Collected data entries
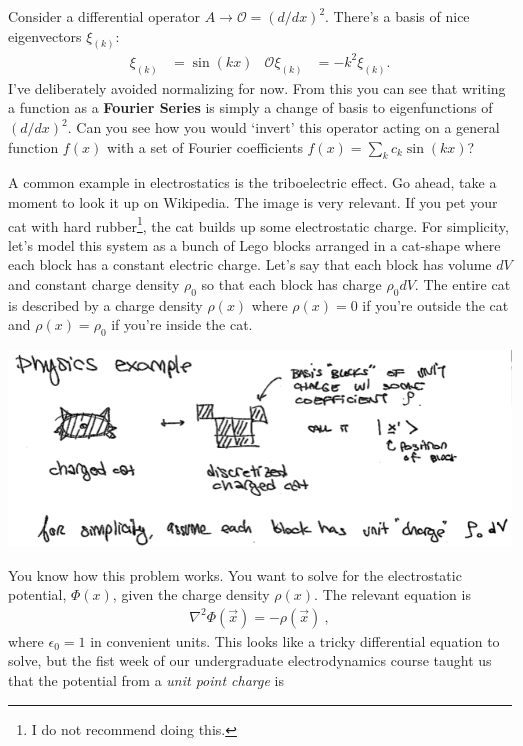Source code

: \begin{example}
Consider a differential operator $A\to \mathcal O = (d/dx)^2$. There's a basis of nice eigenvectors $\xi_{(k)}$:
 \begin{align}
   \xi_{(k)} &= \sin (kx)
   &
   \mathcal O \xi_{(k)} &= -k^2 \xi_{(k)}. 
 \end{align}
 I've deliberately avoided normalizing for now. From this you can see that writing a function as a \textbf{Fourier Series} is simply a change of basis to eigenfunctions of $(d/dx)^2$. Can you see how you would `invert' this operator acting on a general function $f(x)$ with a set of Fourier coefficients $f(x) = \sum_k c_k\sin(kx)$?
\end{example} 


\begin{example}
A common example in electrostatics is the triboelectric effect. Go ahead, take a moment to look it up on Wikipedia. The image is very relevant. If you pet your cat with hard rubber\footnote{I do not recommend doing this.}, the cat builds up some electrostatic charge. For simplicity, let's model this system as a bunch of Lego blocks arranged in a cat-shape where each block has a constant electric charge. Let's say that each block has volume $dV$ and constant charge density $\rho_0$ so that each block has charge $\rho_0 dV$. The entire cat is described by a charge density $\rho(x)$ where $\rho(x)=0$ if you're outside the cat and $\rho(x)=\rho_0$ if you're inside the cat. 
\begin{center}
\includegraphics[width=.8\textwidth]{figures/lec06_cat.png}
\end{center}
You know how this problem works. You want to solve for the electrostatic potential, $\Phi(x)$, given the charge density $\rho(x)$. The relevant equation is
\begin{align}
  \nabla^2 \Phi(\vec{x}) = -\rho(\vec{x})\ ,
\end{align}
where $\epsilon_0=1$ in convenient units. This looks like a tricky differential equation to solve, but the fist week of our undergraduate electrodynamics course taught us that the potential from a \emph{unit point charge} is

\end{example}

Problem statement:
Exact output of each line above is wanted, without the pictures.

Exercise solution:
Source code

: \begin{example}
Consider a differential operator $A\to \mathcal O = (d/dx)^2$. There's a basis of nice eigenvectors $\xi_{(k)}$:
 \begin{align}
   \xi_{(k)} &= \sin (kx)
   &
   \mathcal O \xi_{(k)} &= -k^2 \xi_{(k)}. 
 \end{align}
 I've deliberately avoided normalizing for now. From this you can see that writing a function as a \textbf{Fourier Series} is simply a change of basis to eigenfunctions of $(d/dx)^2$. Can you see how you would `invert' this operator acting on a general function $f(x)$ with a set of Fourier coefficients $f(x) = \sum_k c_k\sin(kx)$?
\end{example} 


\begin{example}
A common example in electrostatics is the triboelectric effect. Go ahead, take a moment to look it up on Wikipedia. The image is very relevant. If you pet your cat with hard rubber\footnote{I do not recommend doing this.}, the cat builds up some electrostatic charge. For simplicity, let's model this system as a bunch of Lego blocks arranged in a cat-shape where each block has a constant electric charge. Let's say that each block has volume $dV$ and constant charge density $\rho_0$ so that each block has charge $\rho_0 dV$. The entire cat is described by a charge density $\rho(x)$ where $\rho(x)=0$ if you're outside the cat and $\rho(x)=\rho_0$ if you're inside the cat. 
\begin{center}
\includegraphics[width=.8\textwidth]{figures/lec06_cat.png}
\end{center}
You know how this problem works. You want to solve for the electrostatic potential, $\Phi(x)$, given the charge density $\rho(x)$. The relevant equation is
\begin{align}
  \nabla^2 \Phi(\vec{x}) = -\rho(\vec{x})\ ,
\end{align}
where $\epsilon_0=1$ in convenient units. This looks like a tricky differential equation to solve, but the fist week of our undergraduate electrodynamics course taught us that the potential from a \emph{unit point charge} is

\end{example}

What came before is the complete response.